Colorado Veterans Center and Domiciliary at Homelake  |  Monte Vista, Colorado

This project consisted of the restoration and rehabilitation of 25 duplex domiciliary cottages that offer veterans independent and assisted living. The work included new accessible interiors, exterior repairs and repainting, window replacements, all new mechanical systems with geothermal sourced heat pumps, energy performance upgrades, accessible walkways, outdoor shade structures, and new landscaping. The project uniquely incorporated current building technologies while simultaneously restoring the historic characteristics of the original 1914, 1932, and 1939 cottages. One of the duplexes was converted to a clinic serving the resident population. Every dwelling unit in this project achieved LEED for Homes Platinum certification – the first assisted living units in Colorado to achieve this honor.

As part of the LEED for Homes™ process, the cottages’ energy efficiency was tested by a third-party rater based on the internationally recognized HERS Index scoring system. The initial evaluation showed that the existing cottages and central utility plant serving them were performing two times worse than code, at a HERS rating of 210! The renovated cottages are now performing 50% more efficiently than comparable new homes based on this system, earning HERS ratings of 49 and 50. A significant number of features incorporated into the homes contributed to these outstanding results.

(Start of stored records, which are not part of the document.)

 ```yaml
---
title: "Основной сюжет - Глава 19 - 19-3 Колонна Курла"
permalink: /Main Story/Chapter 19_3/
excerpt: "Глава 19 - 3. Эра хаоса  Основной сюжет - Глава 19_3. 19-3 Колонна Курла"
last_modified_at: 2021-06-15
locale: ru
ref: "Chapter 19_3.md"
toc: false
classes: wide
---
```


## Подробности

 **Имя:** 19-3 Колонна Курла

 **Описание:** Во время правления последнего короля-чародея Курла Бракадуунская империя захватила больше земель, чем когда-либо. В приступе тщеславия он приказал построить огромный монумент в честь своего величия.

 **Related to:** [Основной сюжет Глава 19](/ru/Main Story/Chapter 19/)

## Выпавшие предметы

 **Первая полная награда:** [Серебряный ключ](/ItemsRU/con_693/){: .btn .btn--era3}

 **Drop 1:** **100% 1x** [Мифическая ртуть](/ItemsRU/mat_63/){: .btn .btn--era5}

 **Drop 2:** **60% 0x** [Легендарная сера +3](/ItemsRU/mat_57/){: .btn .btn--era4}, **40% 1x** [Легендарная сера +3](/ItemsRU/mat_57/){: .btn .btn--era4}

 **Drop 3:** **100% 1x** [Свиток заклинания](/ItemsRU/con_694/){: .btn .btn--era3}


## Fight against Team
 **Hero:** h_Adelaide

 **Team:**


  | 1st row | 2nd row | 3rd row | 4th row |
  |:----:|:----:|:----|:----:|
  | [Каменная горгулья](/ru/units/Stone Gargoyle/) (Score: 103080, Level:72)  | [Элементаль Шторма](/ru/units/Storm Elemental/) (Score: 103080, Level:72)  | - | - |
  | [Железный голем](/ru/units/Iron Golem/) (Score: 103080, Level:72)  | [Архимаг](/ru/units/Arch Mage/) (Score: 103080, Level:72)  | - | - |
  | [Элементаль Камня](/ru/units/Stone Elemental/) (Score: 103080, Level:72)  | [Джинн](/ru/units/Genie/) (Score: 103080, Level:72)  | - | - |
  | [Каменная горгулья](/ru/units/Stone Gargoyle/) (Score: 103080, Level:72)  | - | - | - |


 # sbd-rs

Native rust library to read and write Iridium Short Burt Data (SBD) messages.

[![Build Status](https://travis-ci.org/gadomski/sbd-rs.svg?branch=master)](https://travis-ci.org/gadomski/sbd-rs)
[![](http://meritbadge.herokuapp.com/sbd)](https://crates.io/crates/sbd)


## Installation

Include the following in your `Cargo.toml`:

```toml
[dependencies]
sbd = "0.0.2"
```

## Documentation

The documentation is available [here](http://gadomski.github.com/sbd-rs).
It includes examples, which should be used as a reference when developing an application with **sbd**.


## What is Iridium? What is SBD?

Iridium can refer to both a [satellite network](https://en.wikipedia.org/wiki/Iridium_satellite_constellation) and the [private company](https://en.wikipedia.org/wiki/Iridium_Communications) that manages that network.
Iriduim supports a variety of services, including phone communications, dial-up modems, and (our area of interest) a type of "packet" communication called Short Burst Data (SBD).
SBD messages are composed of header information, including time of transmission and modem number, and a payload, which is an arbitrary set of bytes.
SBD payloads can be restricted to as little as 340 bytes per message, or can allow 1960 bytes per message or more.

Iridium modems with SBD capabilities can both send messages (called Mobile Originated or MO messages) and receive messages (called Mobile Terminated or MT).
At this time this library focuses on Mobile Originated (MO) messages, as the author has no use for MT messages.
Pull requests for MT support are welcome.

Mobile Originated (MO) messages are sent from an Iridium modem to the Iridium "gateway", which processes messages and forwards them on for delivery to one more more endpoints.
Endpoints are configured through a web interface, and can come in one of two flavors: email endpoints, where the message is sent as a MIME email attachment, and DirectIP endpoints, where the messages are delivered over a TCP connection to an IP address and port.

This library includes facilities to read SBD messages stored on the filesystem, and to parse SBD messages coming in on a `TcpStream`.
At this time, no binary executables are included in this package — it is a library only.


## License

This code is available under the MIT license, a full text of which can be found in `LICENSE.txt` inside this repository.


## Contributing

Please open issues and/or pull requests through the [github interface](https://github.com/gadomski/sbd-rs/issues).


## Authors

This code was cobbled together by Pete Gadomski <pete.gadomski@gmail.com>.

One of the major contributors was the closed-loop geothermal heat pump system that serves as both the heating and cooling system for homes. The system was installed to the north of the cottages and although this area appears untouched, 42 400-foot holes were drilled to install piping to take advantage of the static temperature of the earth year-round. In addition to the geothermal HVAC system, a new 11-panel solar thermal system at the facility’s central plant provides preheated domestic hot water for the cottages. Energy modeling was used extensively to evaluate the effectiveness of potential improvements, and balance them to provide the most value for the dollar. Cellulose insulation was added to the attic of every cottage to bring them consistently up to R-50. Crawl spaces leading via tunnels to the central plant were insulated with spray foam to an R-value of 31.5, and interior walls furred in to add an additional R-21.4 on the inside of the exterior walls. These measures also served to significantly reduce the air infiltration in the aging structures—a major cause of heat loss.